▸ Task directions
Only a number is wanted: how many lines in the records below contain "اجرای"?

▸ Information shown

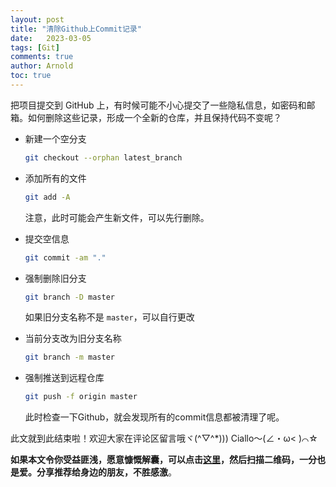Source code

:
 ```yaml
---
layout: post
title: "清除Github上Commit记录"
date:   2023-03-05
tags: [Git]
comments: true
author: Arnold
toc: true
---
```


把项目提交到 GitHub 上，有时候可能不小心提交了一些隐私信息，如密码和邮箱。如何删除这些记录，形成一个全新的仓库，并且保持代码不变呢？

<!-- more -->

* 新建一个空分支

  ``` bash
  git checkout --orphan latest_branch
  ```

* 添加所有的文件

  ```bash
  git add -A
  ```

  注意，此时可能会产生新文件，可以先行删除。

* 提交空信息

  ```bash
  git commit -am "."
  ```

* 强制删除旧分支

  ```bash
  git branch -D master
  ```

  如果旧分支名称不是 `master`，可以自行更改

* 当前分支改为旧分支名称

  ```bash
  git branch -m master
  ```

* 强制推送到远程仓库

  ```bash
  git push -f origin master
  ```

  此时检查一下Github，就会发现所有的commit信息都被清理了呢。
  
  

此文就到此结束啦！欢迎大家在评论区留言哦ヾ(^▽^*)))
Ciallo～(∠・ω< )⌒☆

**如果本文令你受益匪浅，愿意慷慨解囊，可以点击[这里](https://arnold117.github.io/likes/)，然后扫描二维码，一分也是爱。分享推荐给身边的朋友，不胜感激**。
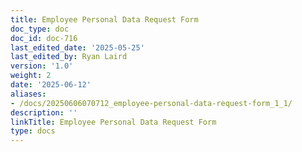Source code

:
 ```yaml
---
title: Employee Personal Data Request Form
doc_type: doc
doc_id: doc-716
last_edited_date: '2025-05-25'
last_edited_by: Ryan Laird
version: '1.0'
weight: 2
date: '2025-06-12'
aliases:
- /docs/20250606070712_employee-personal-data-request-form_1_1/
description: ''
linkTitle: Employee Personal Data Request Form
type: docs
---
```


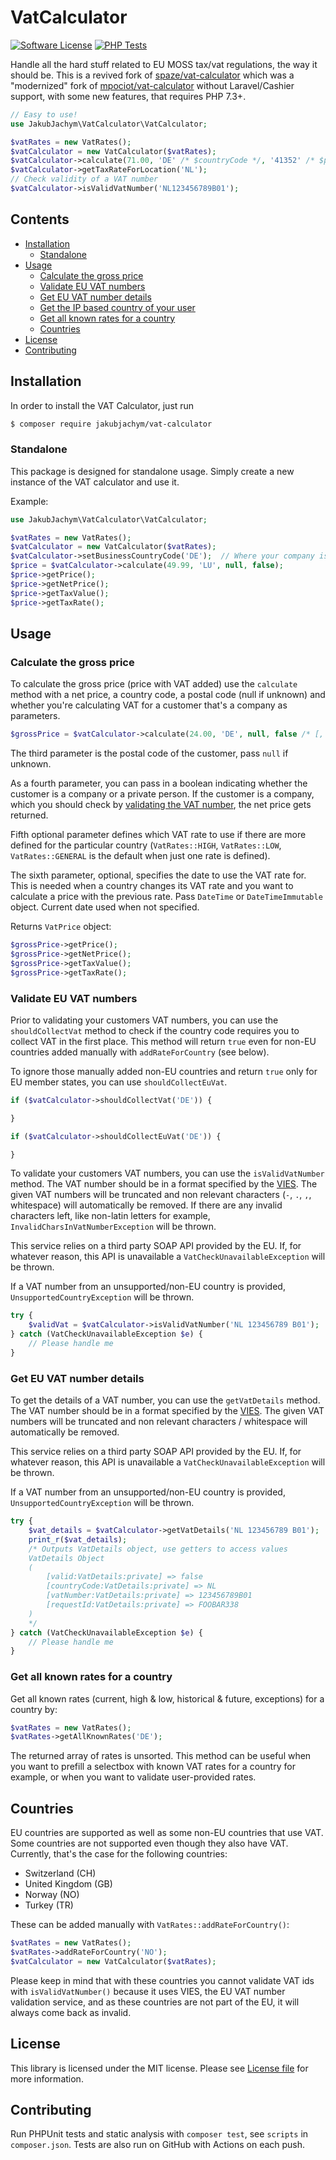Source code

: VatCalculator
================

[![Software License](https://img.shields.io/github/license/JakubJachym/vat-calculator)](LICENSE.md)
[![PHP Tests](https://github.com/JakubJachym/vat-calculator/workflows/PHP%20Tests/badge.svg)](https://github.com/JakubJachym/vat-calculator/actions?query=workflow%3A%22PHP+Tests%22)

Handle all the hard stuff related to EU MOSS tax/vat regulations, the way it should be. This is a revived fork of
[spaze/vat-calculator](https://github.com/spaze/vat-calculator) which was a "modernized" fork of [mpociot/vat-calculator](https://github.com/mpociot/vat-calculator) without Laravel/Cashier support, with some new features, that requires PHP 7.3+.

```php
// Easy to use!
use JakubJachym\VatCalculator\VatCalculator;

$vatRates = new VatRates();
$vatCalculator = new VatCalculator($vatRates);
$vatCalculator->calculate(71.00, 'DE' /* $countryCode */, '41352' /* $postalCode or null */,  true /* Whether the customer you're calculating the VAT for is a company */);
$vatCalculator->getTaxRateForLocation('NL');
// Check validity of a VAT number
$vatCalculator->isValidVatNumber('NL123456789B01');
```
## Contents

- [Installation](#installation)
	- [Standalone](#installation-standalone)
- [Usage](#usage)
	- [Calculate the gross price](#calculate-the-gross-price)
	- [Validate EU VAT numbers](#validate-eu-vat-numbers)
	- [Get EU VAT number details](#vat-number-details)
	- [Get the IP based country of your user](#get-ip-based-country)
	- [Get all known rates for a country](#all-known-rates)
	- [Countries](#countries)
- [License](#license)
- [Contributing](#contributing)

<a name="installation"></a>
## Installation

In order to install the VAT Calculator, just run

```bash
$ composer require jakubjachym/vat-calculator
```

<a name="installation-standalone"></a>
### Standalone

This package is designed for standalone usage. Simply create a new instance of the VAT calculator and use it.

Example:

```php
use JakubJachym\VatCalculator\VatCalculator;

$vatRates = new VatRates();
$vatCalculator = new VatCalculator($vatRates);
$vatCalculator->setBusinessCountryCode('DE');  // Where your company is based in
$price = $vatCalculator->calculate(49.99, 'LU', null, false);
$price->getPrice();
$price->getNetPrice();
$price->getTaxValue();
$price->getTaxRate();
```

<a name="usage"></a>
## Usage
<a name="calculate-the-gross-price"></a>
### Calculate the gross price
To calculate the gross price (price with VAT added) use the `calculate` method with a net price, a country code, a postal code (null if unknown) and whether you're calculating VAT for a customer that's a company as parameters.

```php
$grossPrice = $vatCalculator->calculate(24.00, 'DE', null, false /* [, $rateType [, $dateTime]] */);
```
The third parameter is the postal code of the customer, pass `null` if unknown.

As a fourth parameter, you can pass in a boolean indicating whether the customer is a company or a private person. If the customer is a company, which you should check by <a href="#validate-eu-vat-numbers">validating the VAT number</a>, the net price gets returned.

Fifth optional parameter defines which VAT rate to use if there are more defined for the particular country (`VatRates::HIGH`, `VatRates::LOW`, `VatRates::GENERAL` is the default when just one rate is defined).

The sixth parameter, optional, specifies the date to use the VAT rate for. This is needed when a country changes its VAT rate and you want to calculate a price with the previous rate. Pass `DateTime` or `DateTimeImmutable` object. Current date used when not specified.

Returns `VatPrice` object:
```php
$grossPrice->getPrice();
$grossPrice->getNetPrice();
$grossPrice->getTaxValue();
$grossPrice->getTaxRate();

```

<a name="validate-eu-vat-numbers"></a>
### Validate EU VAT numbers

Prior to validating your customers VAT numbers, you can use the `shouldCollectVat` method to check if the country code requires you to collect VAT
in the first place. This method will return `true` even for non-EU countries added manually with `addRateForCountry` (see below).

To ignore those manually added non-EU countries and return `true` only for EU member states, you can use `shouldCollectEuVat`.

```php
if ($vatCalculator->shouldCollectVat('DE')) {

}

if ($vatCalculator->shouldCollectEuVat('DE')) {

}
```

To validate your customers VAT numbers, you can use the `isValidVatNumber` method.
The VAT number should be in a format specified by the [VIES](https://ec.europa.eu/taxation_customs/vies/faqvies.do#item_11).
The given VAT numbers will be truncated and non relevant characters (`-`, `.`, `,`, whitespace) will automatically be removed.
If there are any invalid characters left, like non-latin letters for example, `InvalidCharsInVatNumberException` will be thrown.

This service relies on a third party SOAP API provided by the EU. If, for whatever reason, this API is unavailable a `VatCheckUnavailableException` will be thrown.

If a VAT number from an unsupported/non-EU country is provided, `UnsupportedCountryException` will be thrown.

```php
try {
	$validVat = $vatCalculator->isValidVatNumber('NL 123456789 B01');
} catch (VatCheckUnavailableException $e) {
	// Please handle me
}
```

<a name="vat-number-details"></a>
### Get EU VAT number details

To get the details of a VAT number, you can use the `getVatDetails` method.
The VAT number should be in a format specified by the [VIES](https://ec.europa.eu/taxation_customs/vies/faqvies.do#item_11).
The given VAT numbers will be truncated and non relevant characters / whitespace will automatically be removed.

This service relies on a third party SOAP API provided by the EU. If, for whatever reason, this API is unavailable a `VatCheckUnavailableException` will be thrown.

If a VAT number from an unsupported/non-EU country is provided, `UnsupportedCountryException` will be thrown.

```php
try {
	$vat_details = $vatCalculator->getVatDetails('NL 123456789 B01');
	print_r($vat_details);
	/* Outputs VatDetails object, use getters to access values
	VatDetails Object
	(
		[valid:VatDetails:private] => false
		[countryCode:VatDetails:private] => NL
		[vatNumber:VatDetails:private] => 123456789B01
		[requestId:VatDetails:private] => FOOBAR338
	)
	*/
} catch (VatCheckUnavailableException $e) {
	// Please handle me
}
```

<a name="all-known-rates"></a>
### Get all known rates for a country

Get all known rates (current, high & low, historical & future, exceptions) for a country by:

```php
$vatRates = new VatRates();
$vatRates->getAllKnownRates('DE');
```

The returned array of rates is unsorted. This method can be useful when you want to prefill a selectbox with known VAT rates for a country for example, or when you want to validate user-provided rates.

<a name="countries"></a>
## Countries

EU countries are supported as well as some non-EU countries that use VAT. Some countries are not supported even though they also have VAT. Currently, that's the case for the following countries:
- Switzerland (CH)
- United Kingdom (GB)
- Norway (NO)
- Turkey (TR)

These can be added manually with `VatRates::addRateForCountry()`:

```php
$vatRates = new VatRates();
$vatRates->addRateForCountry('NO');
$vatCalculator = new VatCalculator($vatRates);
```

Please keep in mind that with these countries you cannot validate VAT ids with `isValidVatNumber()` because it uses VIES, the EU VAT number validation service, and as these countries are not part of the EU, it will always come back as invalid.

<a name="license"></a>
## License
This library is licensed under the MIT license. Please see [License file](LICENSE.md) for more information.

<a name="contributing"></a>
## Contributing
Run PHPUnit tests and static analysis with `composer test`, see `scripts` in `composer.json`. Tests are also run on GitHub with Actions on each push.
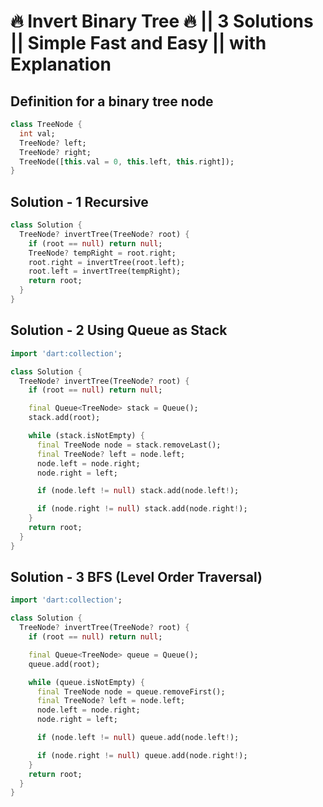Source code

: # 🔥 Invert Binary Tree 🔥 || 3 Solutions || Simple Fast and Easy || with Explanation

## Definition for a binary tree node

```dart
class TreeNode {
  int val;
  TreeNode? left;
  TreeNode? right;
  TreeNode([this.val = 0, this.left, this.right]);
}
```

## Solution - 1 Recursive

```dart
class Solution {
  TreeNode? invertTree(TreeNode? root) {
    if (root == null) return null;
    TreeNode? tempRight = root.right;
    root.right = invertTree(root.left);
    root.left = invertTree(tempRight);
    return root;
  }
}
```

## Solution - 2 Using Queue as Stack

```dart
import 'dart:collection';

class Solution {
  TreeNode? invertTree(TreeNode? root) {
    if (root == null) return null;

    final Queue<TreeNode> stack = Queue();
    stack.add(root);

    while (stack.isNotEmpty) {
      final TreeNode node = stack.removeLast();
      final TreeNode? left = node.left;
      node.left = node.right;
      node.right = left;

      if (node.left != null) stack.add(node.left!);

      if (node.right != null) stack.add(node.right!);
    }
    return root;
  }
}
```

## Solution - 3 BFS (Level Order Traversal)

```dart
import 'dart:collection';

class Solution {
  TreeNode? invertTree(TreeNode? root) {
    if (root == null) return null;

    final Queue<TreeNode> queue = Queue();
    queue.add(root);

    while (queue.isNotEmpty) {
      final TreeNode node = queue.removeFirst();
      final TreeNode? left = node.left;
      node.left = node.right;
      node.right = left;

      if (node.left != null) queue.add(node.left!);

      if (node.right != null) queue.add(node.right!);
    }
    return root;
  }
}
```
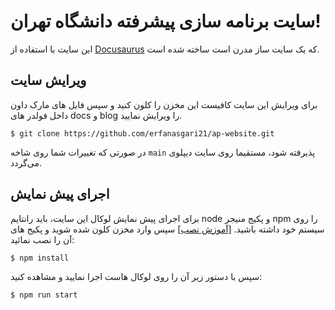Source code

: # سایت برنامه سازی پیشرفته دانشگاه تهران!

این سایت با استفاده از [Docusaurus](https://docusaurus.io/) که یک سایت ساز مدرن است ساخته شده است.

## ویرایش سایت
برای ویرایش این سایت کافیست این مخزن را کلون کنید و سپس فایل های مارک داون داخل فولدر های docs و blog را ویرایش نمایید.
```
$ git clone https://github.com/erfanasgari21/ap-website.git
```
در صورتی که تغییرات شما روی شاخه `main` پذیرفته شود، مستقیما روی سایت دیپلوی می‌گردد.

## اجرای پیش نمایش
 برای اجرای پیش نمایش لوکال این سایت، باید رانتایم node و پکیج منیجر npm را روی سیستم خود داشته باشید. [[آموزش نصب]](https://docs.npmjs.com/downloading-and-installing-node-js-and-npm)
 سپس وارد مخزن کلون شده شوید و پکیج های آن را نصب نمائید:
```
$ npm install
```
سپس با دستور زیر آن را روی لوکال هاست اجرا نمایید و مشاهده کنید:
```
$ npm run start
```
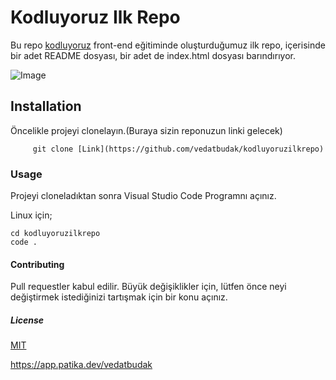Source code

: # Kodluyoruz Ilk Repo

 Bu repo [kodluyoruz](https://kodluyoruz.org/tr/kodluyoruz/) front-end eğitiminde oluşturduğumuz ilk repo, içerisinde bir adet README dosyası, bir adet de index.html dosyası barındırıyor.

![Image](https://www.hizliresim.com/ldp6cc0)


## Installation

Öncelikle projeyi clonelayın.(Buraya sizin reponuzun linki gelecek) 

``` 
     git clone [Link](https://github.com/vedatbudak/kodluyoruzilkrepo)

``` 

### Usage

Projeyi cloneladıktan sonra Visual Studio Code Programnı açınız.

Linux için; 

``` 
cd kodluyoruzilkrepo
code .  
``` 

#### Contributing

Pull requestler kabul edilir. Büyük değişiklikler için, lütfen önce neyi değiştirmek istediğinizi tartışmak için bir konu açınız.

##### License 

[MIT](https://github.com/vedatbudak/kodluyoruzilkrepo/blob/main/LICENSE)



https://app.patika.dev/vedatbudak


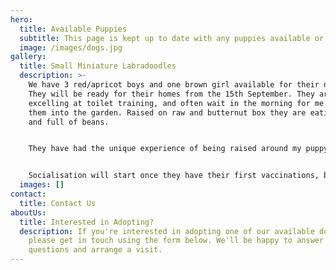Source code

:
 ```yaml
---
hero:
  title: Available Puppies
  subtitle: This page is kept up to date with any puppies available or future litters
  image: /images/dogs.jpg
gallery:
  title: Small Miniature Labradoodles
  description: >-
    We have 3 red/apricot boys and one brown girl available for their new homes.
    They will be ready for their homes from the 15th September. They are
    excelling at toilet training, and often wait in the morning for me to let
    them into the garden. Raised on raw and butternut box they are eating well
    and full of beans.


    They have had the unique experience of being raised around my puppy-obsessed 8-month-old daughter, who will do anything to break into the pen to be with them. So they spend a lot of time in the kitchen being hugged by her. They are very well desensitised to the usual hustle of a very busy family home and are not phased at all by the TV, hoover, or a toddlers meltdown. They are great at being washed, brushed, blow dried and having trims and nail clips. 


    Socialisation will start once they have their first vaccinations, but they are already very used to other dogs, including our very big mastiff. 
  images: []
contact:
  title: Contact Us
aboutUs:
  title: Interested in Adopting?
  description: If you're interested in adopting one of our available doodles,
    please get in touch using the form below. We'll be happy to answer any
    questions and arrange a visit.
---
```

▸ Written answer
2